Quantitative determination of zolmitriptan in rat blood and cerebrospinal fluid by reversed phase HPLC-ESI-MS/MS analysis: application to in vivo preclinical pharmacokinetic study

Abstract

A fast HPLC-ESI-MS/MS method has been developed and validated for the quantification of the potent and selective antimigraine zolmitriptan in rat blood and cerebrospinal fluid (CSF). The assay has been then applied for in vivo preclinical studies. The analytical determination has been used to obtain pharmacokinetics of zolmitriptan in the two biological matrices after its intravenous or nasal administration. Liquid-liquid extraction of zolmitriptan was performed from 100 μL rat blood samples in the presence of N(6)-cyclopentyladenosine (internal standard) with the employment of ethyl acetate. Calibration standards were prepared by using blood matrix and following the same liquid-liquid extraction procedure. CSF samples were analyzed without any pre-treatment steps and by using an external calibration method in pure water matrix. Chromatographic separation was performed under reversed phase and a gradient elution condition on a C18 packed column (100 × 2.0 mm, 2.5 μm particles diameter). The mobile phase was a mixture between acetonitrile, water and formic acid (0.1% v/v). The applied HPLC-MS/MS method allowed low limits of detection, as calculated from calibration curves, of 6.6 and 24.4 ng/mL for water matrix and rat blood extracts, respectively. Linearity of the calibration curves was established up to 5 μM (1.44 μg/mL), as well as good assay accuracy.
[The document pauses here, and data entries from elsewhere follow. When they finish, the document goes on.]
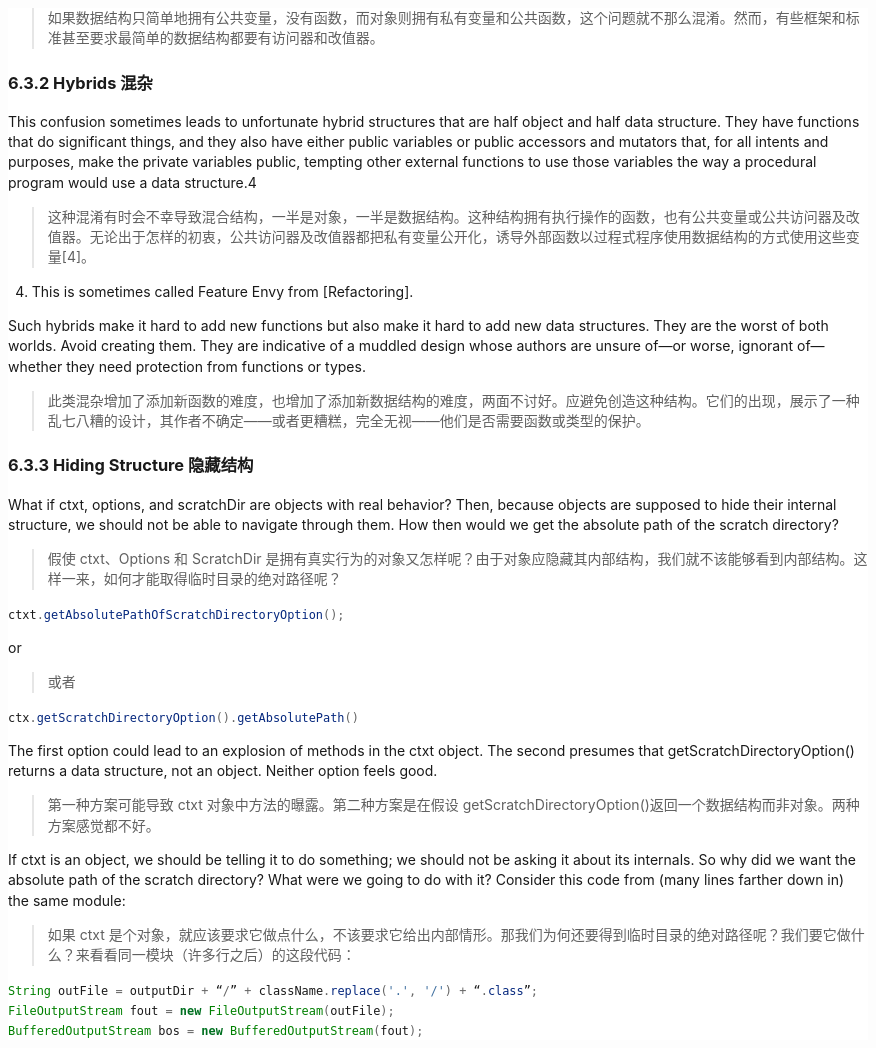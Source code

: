 > 如果数据结构只简单地拥有公共变量，没有函数，而对象则拥有私有变量和公共函数，这个问题就不那么混淆。然而，有些框架和标准甚至要求最简单的数据结构都要有访问器和改值器。

### 6.3.2 Hybrids 混杂

This confusion sometimes leads to unfortunate hybrid structures that are half object and half data structure. They have functions that do significant things, and they also have either public variables or public accessors and mutators that, for all intents and purposes, make the private variables public, tempting other external functions to use those variables the way a procedural program would use a data structure.4

> 这种混淆有时会不幸导致混合结构，一半是对象，一半是数据结构。这种结构拥有执行操作的函数，也有公共变量或公共访问器及改值器。无论出于怎样的初衷，公共访问器及改值器都把私有变量公开化，诱导外部函数以过程式程序使用数据结构的方式使用这些变量[4]。

4. This is sometimes called Feature Envy from [Refactoring].

Such hybrids make it hard to add new functions but also make it hard to add new data structures. They are the worst of both worlds. Avoid creating them. They are indicative of a muddled design whose authors are unsure of—or worse, ignorant of—whether they need protection from functions or types.

> 此类混杂增加了添加新函数的难度，也增加了添加新数据结构的难度，两面不讨好。应避免创造这种结构。它们的出现，展示了一种乱七八糟的设计，其作者不确定——或者更糟糕，完全无视——他们是否需要函数或类型的保护。

### 6.3.3 Hiding Structure 隐藏结构

What if ctxt, options, and scratchDir are objects with real behavior? Then, because objects are supposed to hide their internal structure, we should not be able to navigate through them. How then would we get the absolute path of the scratch directory?

> 假使 ctxt、Options 和 ScratchDir 是拥有真实行为的对象又怎样呢？由于对象应隐藏其内部结构，我们就不该能够看到内部结构。这样一来，如何才能取得临时目录的绝对路径呢？

```java
ctxt.getAbsolutePathOfScratchDirectoryOption();
```

or

> 或者

```java
ctx.getScratchDirectoryOption().getAbsolutePath()
```

The first option could lead to an explosion of methods in the ctxt object. The second presumes that getScratchDirectoryOption() returns a data structure, not an object. Neither option feels good.

> 第一种方案可能导致 ctxt 对象中方法的曝露。第二种方案是在假设 getScratchDirectoryOption()返回一个数据结构而非对象。两种方案感觉都不好。

If ctxt is an object, we should be telling it to do something; we should not be asking it about its internals. So why did we want the absolute path of the scratch directory? What were we going to do with it? Consider this code from (many lines farther down in) the same module:

> 如果 ctxt 是个对象，就应该要求它做点什么，不该要求它给出内部情形。那我们为何还要得到临时目录的绝对路径呢？我们要它做什么？来看看同一模块（许多行之后）的这段代码：

```java
String outFile = outputDir + “/” + className.replace('.', '/') + “.class”;
FileOutputStream fout = new FileOutputStream(outFile);
BufferedOutputStream bos = new BufferedOutputStream(fout);
```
The intravenous infusion of 20 μg zolmitriptan to male Sprague-Dawley rats produced blood concentrations ranging from 9.4±0.7 to 1.24±0.07 μg/mL within 10 h, with a terminal half-life of 3.4±0.2h. The nasal administration of a water suspension of 20 μg zolmitriptan produced blood concentrations ranging from 2.92±0.21 to 0.85±0.07 μg/mL within 6h. One hour after zolmitriptan intravenous infusion or nasal administration, its CSF concentrations were 0.0539±0.0016 and 0.0453±0.0012 μg/mL, respectively. This study determined the suitability of the herein proposed method to investigate the pharmacokinetics of zolmitriptan after its administration by means of novel formulations and, hence, to evaluate the efficacy of innovative nose-to-brain drug delivery in preclinical studies.